▶ [What to produce] Show every line from the entries that follow which holds the word "been".

▶ [Input data]
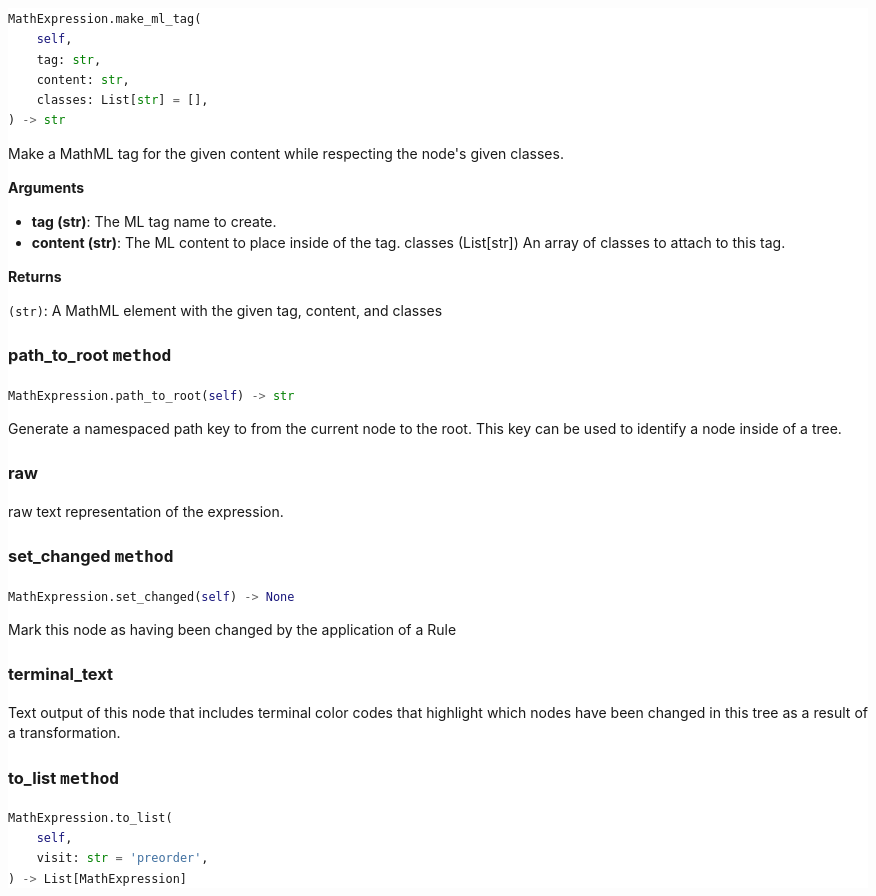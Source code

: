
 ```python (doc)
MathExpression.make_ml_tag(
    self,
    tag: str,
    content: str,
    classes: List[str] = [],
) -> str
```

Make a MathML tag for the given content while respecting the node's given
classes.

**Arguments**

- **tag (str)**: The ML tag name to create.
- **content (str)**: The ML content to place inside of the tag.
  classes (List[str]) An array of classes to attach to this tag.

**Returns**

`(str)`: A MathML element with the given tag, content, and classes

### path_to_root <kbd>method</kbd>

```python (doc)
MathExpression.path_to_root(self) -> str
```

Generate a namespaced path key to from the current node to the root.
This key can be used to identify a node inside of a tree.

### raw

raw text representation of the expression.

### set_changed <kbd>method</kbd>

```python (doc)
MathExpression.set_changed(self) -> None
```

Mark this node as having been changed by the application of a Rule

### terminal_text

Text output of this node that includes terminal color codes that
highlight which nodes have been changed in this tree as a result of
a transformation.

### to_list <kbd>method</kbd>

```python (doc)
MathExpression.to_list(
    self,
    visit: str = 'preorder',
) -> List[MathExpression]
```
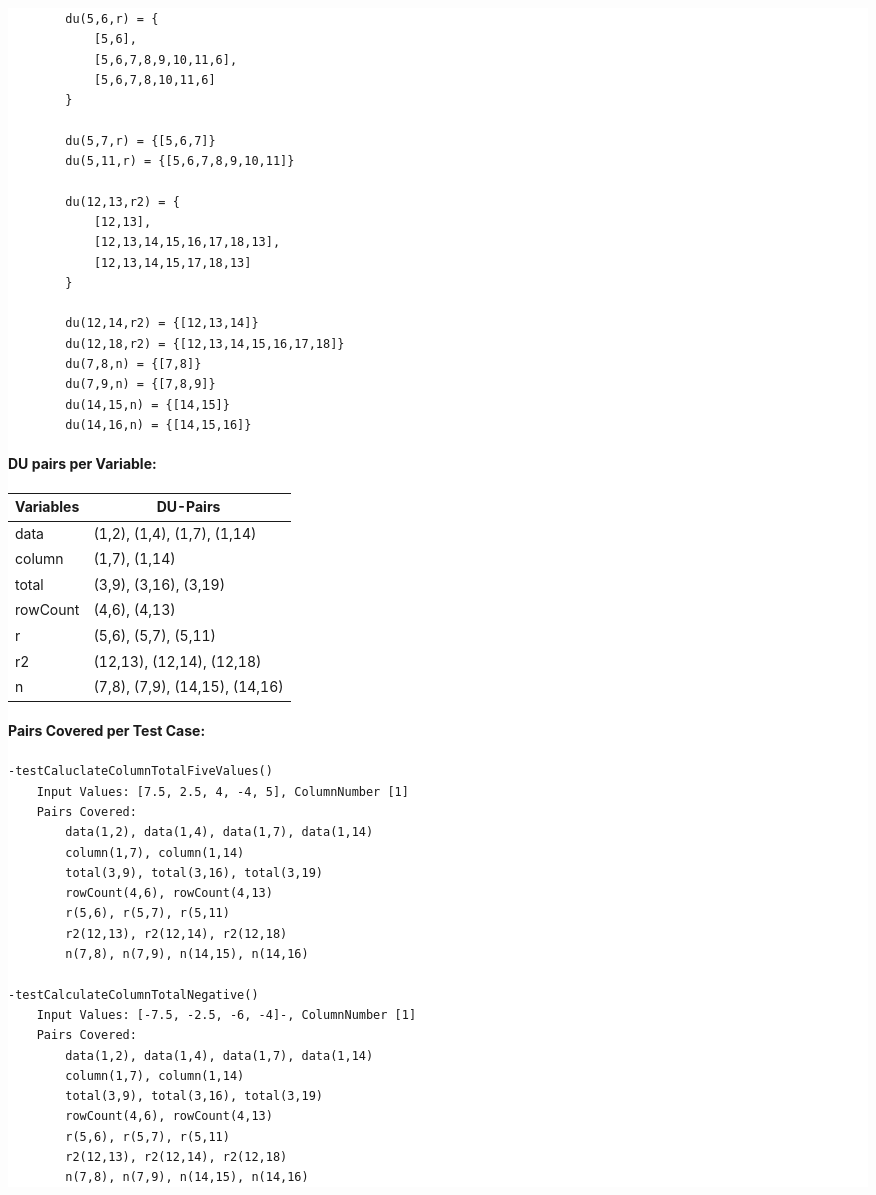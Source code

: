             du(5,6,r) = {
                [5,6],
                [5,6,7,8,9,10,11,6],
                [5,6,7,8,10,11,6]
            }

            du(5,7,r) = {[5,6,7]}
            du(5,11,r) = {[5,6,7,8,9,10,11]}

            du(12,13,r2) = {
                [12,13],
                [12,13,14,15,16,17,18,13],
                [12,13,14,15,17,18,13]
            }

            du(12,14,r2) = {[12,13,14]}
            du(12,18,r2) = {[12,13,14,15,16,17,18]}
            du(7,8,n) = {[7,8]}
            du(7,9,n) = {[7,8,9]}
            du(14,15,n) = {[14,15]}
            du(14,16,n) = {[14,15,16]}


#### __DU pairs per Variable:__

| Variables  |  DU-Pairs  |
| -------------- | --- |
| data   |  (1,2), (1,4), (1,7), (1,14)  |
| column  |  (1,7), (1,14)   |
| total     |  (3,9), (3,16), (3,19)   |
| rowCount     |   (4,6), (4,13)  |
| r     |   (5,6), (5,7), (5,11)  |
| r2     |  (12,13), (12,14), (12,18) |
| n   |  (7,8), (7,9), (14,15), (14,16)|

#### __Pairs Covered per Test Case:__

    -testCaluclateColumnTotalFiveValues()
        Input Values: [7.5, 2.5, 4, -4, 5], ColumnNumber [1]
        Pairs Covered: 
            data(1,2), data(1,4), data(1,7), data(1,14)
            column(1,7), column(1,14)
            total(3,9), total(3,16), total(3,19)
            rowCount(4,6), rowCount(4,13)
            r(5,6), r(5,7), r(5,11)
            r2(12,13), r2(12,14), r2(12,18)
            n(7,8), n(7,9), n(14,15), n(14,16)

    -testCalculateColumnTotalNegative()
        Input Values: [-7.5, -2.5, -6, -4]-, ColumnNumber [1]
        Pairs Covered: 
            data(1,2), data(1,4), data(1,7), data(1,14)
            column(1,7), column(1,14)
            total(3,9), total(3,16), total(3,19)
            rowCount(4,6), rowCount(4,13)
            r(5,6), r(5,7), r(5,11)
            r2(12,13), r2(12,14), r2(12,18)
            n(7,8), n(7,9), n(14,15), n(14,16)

▶ [Your response]
Mark this node as having been changed by the application of a Rule
highlight which nodes have been changed in this tree as a result of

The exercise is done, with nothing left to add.